I don’t know if the original poster was trolling or not, but it gave me a chance to collect some thoughts I’ve had about testing. When I was in college, I barely wrote tests of any kind unless they were explicitly required. The coding I did was mostly for projects that were completed in a week, submitted, and never seen again. After I joined the Northern Bites robotics team, I started working with a real, 100K+ SLOC code base that had evolved over years. There it was immediately drilled into my head the importance of testing. The fact that multiple people touched the same module, and that the same module might outlive your time on the team by years, made it absolutely crucial to test thoroughly.

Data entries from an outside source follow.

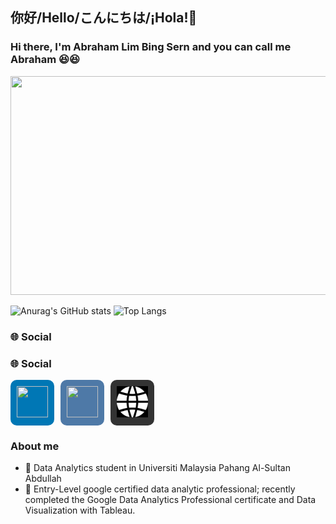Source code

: ## 你好/Hello/こんにちは/¡Hola!👋

### Hi there, I'm Abraham Lim Bing Sern and you can call me Abraham 😆😆
<img src="https://github.com/AbrahamLimBingSern/AbrahamLimBingSern/assets/139485622/223190be-141a-4057-aa99-c42a49e3cbf2" width="850" height="350">

![Anurag's GitHub stats](https://github-readme-stats.vercel.app/api?username=AbrahamLimBingSern&show_icons=true&theme=radical) ![Top Langs](https://github-readme-stats.vercel.app/api/top-langs/?username=AbrahamLimBingSern&layout=compact)

### 🌐 Social

### 🌐 Social

<div style="display: flex; gap: 10px;">
    <a href="https://www.linkedin.com/in/abrahamlim" style="background: #0077b5; padding: 10px; border-radius: 10px; display: inline-block;">
        <img src="https://github.com/AbrahamLimBingSern/AbrahamLimBingSern/assets/139485622/a42ce2c5-9865-4675-a72e-3587ab9395a5" width="50" height="50">
    </a>
    <a href="https://public.tableau.com/app/profile/abraham.lim" style="background: #4e79a7; padding: 10px; border-radius: 10px; display: inline-block;">
        <img src="https://github.com/AbrahamLimBingSern/AbrahamLimBingSern/assets/139485622/d1d5df27-bc4d-4a2a-b566-7eb2609b4a83" width="50" height="50">
    </a>
    <a href="https://abrahamlimresume.netlify.app" style="background: #333; padding: 10px; border-radius: 10px; display: inline-block;">
        <img src="https://github.com/AbrahamLimBingSern/AbrahamLimBingSern/blob/main/global-symbol-of-black-circle-with-grid.png" width="50" height="50" style="filter: invert(1);">
    </a>
</div>

### About me
- 🌱 Data Analytics student in Universiti Malaysia Pahang Al-Sultan Abdullah
- 🔭 Entry-Level google certified data analytic professional; recently completed the Google Data Analytics Professional certificate and Data Visualization with Tableau.

<style>
    a:hover {
    background: lighten(#0077b5, 10%);
}
</style>

<!--
**AbrahamLimBingSern/AbrahamLimBingSern** is a ✨ _special_ ✨ repository because its `README.md` (this file) appears on your GitHub profile.
![<Badge Name>](https://img.shields.io/badge/<Badge Text>-<Background Color>?style=for-the-badge&logo=<Icon Name>&logoColor=<Logo Color>)
Here are some ideas to get you started:

- 🔭 I’m currently working on ...
- 🌱 I’m currently learning ...
- 👯 I’m looking to collaborate on ...
- 🤔 I’m looking for help with ...
- 💬 Ask me about ...
- 📫 How to reach me: ...
- 😄 Pronouns: ...
- ⚡ Fun fact: ...
-->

It was also crucial to save time. We worked with Sony AIBO robots, and to put the new code on them involved cross compiling, putting the code on a memory stick, turning off the robot, inserting the stick, rebooting the robot, then waiting for the code to turn on. This easily took a minute or two each time. The more of the testing that could be performed automatically in software via unit tests and integration tests, the less time I had to spend in the painful compile/execute/debug cycle using actual robots.
Once I got to my first job, I mostly did software prototyping, meaning the quality of the code did not have to be incredibly high – they were proofs of concept, and were not intended for production. Nevertheless, I took with me the lessons I learned from the robotics team, and found that writing unit tests up front really did save a lot of time in the long run. Just as with the robots, it’s a lot faster to exercise the system via repeatable, automated tests rather than manually launching an app and verifying behavior.

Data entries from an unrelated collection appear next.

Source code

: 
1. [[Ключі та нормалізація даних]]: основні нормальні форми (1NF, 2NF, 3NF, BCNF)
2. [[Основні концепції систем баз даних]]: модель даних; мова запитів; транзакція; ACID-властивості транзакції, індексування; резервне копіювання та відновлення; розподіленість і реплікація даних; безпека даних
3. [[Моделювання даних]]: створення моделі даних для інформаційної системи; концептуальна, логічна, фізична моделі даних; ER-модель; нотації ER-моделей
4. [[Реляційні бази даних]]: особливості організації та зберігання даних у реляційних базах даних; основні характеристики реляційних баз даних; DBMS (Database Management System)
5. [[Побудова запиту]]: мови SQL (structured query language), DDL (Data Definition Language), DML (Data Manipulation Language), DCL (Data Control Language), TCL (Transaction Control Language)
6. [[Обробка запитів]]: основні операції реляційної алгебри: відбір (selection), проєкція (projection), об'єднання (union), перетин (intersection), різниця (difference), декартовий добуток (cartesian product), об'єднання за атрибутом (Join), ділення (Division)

I’ve since moved on and spent the last two years at a very large tech company, I am absolutely convinced of the efficacy and importance of automated tests. The smallest change can have unintended consequences, even when that code change is reviewed and signed off by other engineers. For instance, we recently had a case where someone changed a single flag to the empty string and it ended up breaking an entire pipeline in production. It was only configuration that was being changed, not code proper, yet it took down the system. Had there been a test that exercised the handling of the empty string, we would have prevented many hours of wasted effort. This sort of thing happens even with extremely smart, talented, conscientious people. I shudder to think how code bases devolve with only manual tests.
I’ve heard the expression ‘you play how you practice’, and it applies equally well to sports, music, and coding. The sooner you learn the importance of testing, the better. Even on my hobby projects, I will rarely write a line of code without starting with the tests. I encourage anyone reading this to do the same. The original poster claims that you don’t get big by writing tests. In my mind, you don’t get anywhere without writing tests.